- [What you need to do] With images excluded, write out each entry below exactly as given.

(Extracted data entries)
──────────────────────────────
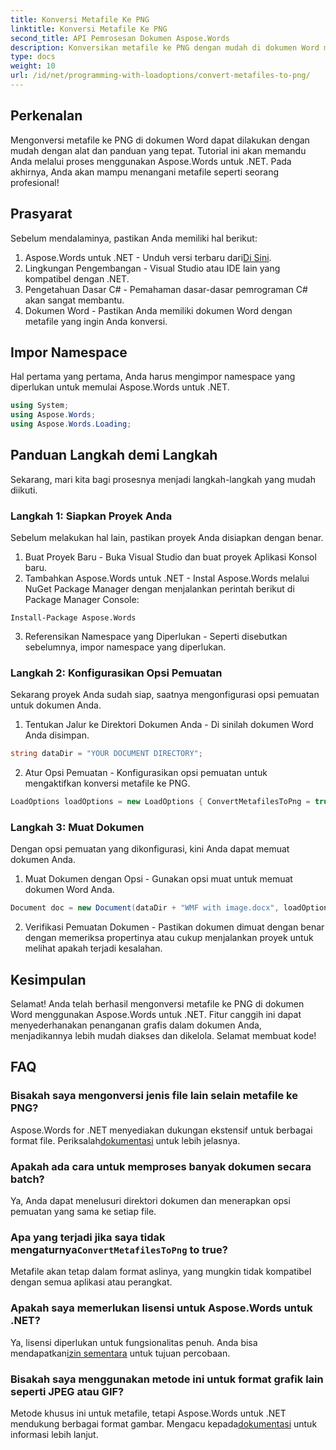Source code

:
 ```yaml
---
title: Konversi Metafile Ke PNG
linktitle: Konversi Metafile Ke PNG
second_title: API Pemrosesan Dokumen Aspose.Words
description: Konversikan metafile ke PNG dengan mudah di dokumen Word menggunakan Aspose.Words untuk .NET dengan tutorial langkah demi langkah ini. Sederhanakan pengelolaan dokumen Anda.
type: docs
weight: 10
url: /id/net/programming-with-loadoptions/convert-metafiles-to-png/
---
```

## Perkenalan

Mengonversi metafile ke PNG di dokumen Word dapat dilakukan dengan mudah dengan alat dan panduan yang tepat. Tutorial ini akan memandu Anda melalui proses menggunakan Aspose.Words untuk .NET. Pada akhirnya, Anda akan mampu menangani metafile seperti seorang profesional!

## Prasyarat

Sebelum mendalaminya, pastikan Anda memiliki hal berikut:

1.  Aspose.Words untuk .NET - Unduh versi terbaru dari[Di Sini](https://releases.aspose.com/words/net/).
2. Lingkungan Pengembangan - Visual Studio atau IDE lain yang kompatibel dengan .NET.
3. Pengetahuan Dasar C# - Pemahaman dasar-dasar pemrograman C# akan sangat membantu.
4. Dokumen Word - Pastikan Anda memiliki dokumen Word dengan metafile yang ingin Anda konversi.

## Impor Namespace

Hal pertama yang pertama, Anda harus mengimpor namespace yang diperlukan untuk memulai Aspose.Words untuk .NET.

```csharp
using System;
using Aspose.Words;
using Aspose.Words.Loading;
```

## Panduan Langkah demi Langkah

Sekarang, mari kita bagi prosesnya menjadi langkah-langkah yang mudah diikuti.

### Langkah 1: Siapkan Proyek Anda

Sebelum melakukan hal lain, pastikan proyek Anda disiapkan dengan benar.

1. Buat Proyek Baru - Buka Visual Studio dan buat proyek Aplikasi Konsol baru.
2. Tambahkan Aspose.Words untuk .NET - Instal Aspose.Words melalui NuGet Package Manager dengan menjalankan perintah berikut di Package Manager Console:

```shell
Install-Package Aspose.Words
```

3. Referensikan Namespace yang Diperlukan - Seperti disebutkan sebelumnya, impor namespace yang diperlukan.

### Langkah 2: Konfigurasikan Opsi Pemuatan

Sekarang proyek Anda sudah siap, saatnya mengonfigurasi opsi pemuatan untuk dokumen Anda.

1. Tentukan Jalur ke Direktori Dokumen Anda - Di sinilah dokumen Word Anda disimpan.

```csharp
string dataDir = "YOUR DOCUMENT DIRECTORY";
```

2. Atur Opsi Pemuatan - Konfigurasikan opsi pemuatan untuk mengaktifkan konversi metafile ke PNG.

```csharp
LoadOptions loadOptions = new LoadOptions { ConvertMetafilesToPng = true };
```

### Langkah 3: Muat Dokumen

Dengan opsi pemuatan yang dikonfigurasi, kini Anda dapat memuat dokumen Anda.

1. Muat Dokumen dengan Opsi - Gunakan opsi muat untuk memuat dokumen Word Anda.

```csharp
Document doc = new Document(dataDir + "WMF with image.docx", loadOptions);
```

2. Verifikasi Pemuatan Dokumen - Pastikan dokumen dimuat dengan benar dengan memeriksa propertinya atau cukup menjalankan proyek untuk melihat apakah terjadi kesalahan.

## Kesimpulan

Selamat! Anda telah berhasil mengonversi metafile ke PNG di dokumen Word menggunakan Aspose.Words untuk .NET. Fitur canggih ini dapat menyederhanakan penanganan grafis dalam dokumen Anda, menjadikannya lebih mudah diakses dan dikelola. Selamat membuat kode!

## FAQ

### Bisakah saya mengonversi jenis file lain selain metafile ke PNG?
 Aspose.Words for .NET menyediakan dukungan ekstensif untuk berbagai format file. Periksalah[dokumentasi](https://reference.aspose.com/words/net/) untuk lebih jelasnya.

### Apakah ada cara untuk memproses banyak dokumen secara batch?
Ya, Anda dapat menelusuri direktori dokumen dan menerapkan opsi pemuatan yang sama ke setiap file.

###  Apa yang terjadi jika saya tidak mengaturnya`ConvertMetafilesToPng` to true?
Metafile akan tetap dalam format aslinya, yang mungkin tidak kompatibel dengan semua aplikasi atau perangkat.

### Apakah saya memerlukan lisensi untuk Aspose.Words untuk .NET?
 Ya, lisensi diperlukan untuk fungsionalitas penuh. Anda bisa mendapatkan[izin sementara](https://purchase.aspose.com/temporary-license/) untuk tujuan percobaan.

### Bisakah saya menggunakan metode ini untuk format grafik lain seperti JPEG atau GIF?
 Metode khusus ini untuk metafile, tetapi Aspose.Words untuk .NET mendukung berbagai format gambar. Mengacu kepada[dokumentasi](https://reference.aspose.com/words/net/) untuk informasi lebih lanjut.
──────────────────────────────
- [Answer area]
Source code

:
 ```yaml
---
title: Konversi Metafile Ke PNG
linktitle: Konversi Metafile Ke PNG
second_title: API Pemrosesan Dokumen Aspose.Words
description: Konversikan metafile ke PNG dengan mudah di dokumen Word menggunakan Aspose.Words untuk .NET dengan tutorial langkah demi langkah ini. Sederhanakan pengelolaan dokumen Anda.
type: docs
weight: 10
url: /id/net/programming-with-loadoptions/convert-metafiles-to-png/
---
```

## Perkenalan

Mengonversi metafile ke PNG di dokumen Word dapat dilakukan dengan mudah dengan alat dan panduan yang tepat. Tutorial ini akan memandu Anda melalui proses menggunakan Aspose.Words untuk .NET. Pada akhirnya, Anda akan mampu menangani metafile seperti seorang profesional!

## Prasyarat

Sebelum mendalaminya, pastikan Anda memiliki hal berikut:

1.  Aspose.Words untuk .NET - Unduh versi terbaru dari[Di Sini](https://releases.aspose.com/words/net/).
2. Lingkungan Pengembangan - Visual Studio atau IDE lain yang kompatibel dengan .NET.
3. Pengetahuan Dasar C# - Pemahaman dasar-dasar pemrograman C# akan sangat membantu.
4. Dokumen Word - Pastikan Anda memiliki dokumen Word dengan metafile yang ingin Anda konversi.

## Impor Namespace

Hal pertama yang pertama, Anda harus mengimpor namespace yang diperlukan untuk memulai Aspose.Words untuk .NET.

```csharp
using System;
using Aspose.Words;
using Aspose.Words.Loading;
```

## Panduan Langkah demi Langkah

Sekarang, mari kita bagi prosesnya menjadi langkah-langkah yang mudah diikuti.

### Langkah 1: Siapkan Proyek Anda

Sebelum melakukan hal lain, pastikan proyek Anda disiapkan dengan benar.

1. Buat Proyek Baru - Buka Visual Studio dan buat proyek Aplikasi Konsol baru.
2. Tambahkan Aspose.Words untuk .NET - Instal Aspose.Words melalui NuGet Package Manager dengan menjalankan perintah berikut di Package Manager Console:

```shell
Install-Package Aspose.Words
```

3. Referensikan Namespace yang Diperlukan - Seperti disebutkan sebelumnya, impor namespace yang diperlukan.

### Langkah 2: Konfigurasikan Opsi Pemuatan

Sekarang proyek Anda sudah siap, saatnya mengonfigurasi opsi pemuatan untuk dokumen Anda.

1. Tentukan Jalur ke Direktori Dokumen Anda - Di sinilah dokumen Word Anda disimpan.

```csharp
string dataDir = "YOUR DOCUMENT DIRECTORY";
```

2. Atur Opsi Pemuatan - Konfigurasikan opsi pemuatan untuk mengaktifkan konversi metafile ke PNG.

```csharp
LoadOptions loadOptions = new LoadOptions { ConvertMetafilesToPng = true };
```

### Langkah 3: Muat Dokumen

Dengan opsi pemuatan yang dikonfigurasi, kini Anda dapat memuat dokumen Anda.

1. Muat Dokumen dengan Opsi - Gunakan opsi muat untuk memuat dokumen Word Anda.

```csharp
Document doc = new Document(dataDir + "WMF with image.docx", loadOptions);
```

2. Verifikasi Pemuatan Dokumen - Pastikan dokumen dimuat dengan benar dengan memeriksa propertinya atau cukup menjalankan proyek untuk melihat apakah terjadi kesalahan.

## Kesimpulan

Selamat! Anda telah berhasil mengonversi metafile ke PNG di dokumen Word menggunakan Aspose.Words untuk .NET. Fitur canggih ini dapat menyederhanakan penanganan grafis dalam dokumen Anda, menjadikannya lebih mudah diakses dan dikelola. Selamat membuat kode!

## FAQ

### Bisakah saya mengonversi jenis file lain selain metafile ke PNG?
 Aspose.Words for .NET menyediakan dukungan ekstensif untuk berbagai format file. Periksalah[dokumentasi](https://reference.aspose.com/words/net/) untuk lebih jelasnya.

### Apakah ada cara untuk memproses banyak dokumen secara batch?
Ya, Anda dapat menelusuri direktori dokumen dan menerapkan opsi pemuatan yang sama ke setiap file.

###  Apa yang terjadi jika saya tidak mengaturnya`ConvertMetafilesToPng` to true?
Metafile akan tetap dalam format aslinya, yang mungkin tidak kompatibel dengan semua aplikasi atau perangkat.

### Apakah saya memerlukan lisensi untuk Aspose.Words untuk .NET?
 Ya, lisensi diperlukan untuk fungsionalitas penuh. Anda bisa mendapatkan[izin sementara](https://purchase.aspose.com/temporary-license/) untuk tujuan percobaan.

### Bisakah saya menggunakan metode ini untuk format grafik lain seperti JPEG atau GIF?
 Metode khusus ini untuk metafile, tetapi Aspose.Words untuk .NET mendukung berbagai format gambar. Mengacu kepada[dokumentasi](https://reference.aspose.com/words/net/) untuk informasi lebih lanjut.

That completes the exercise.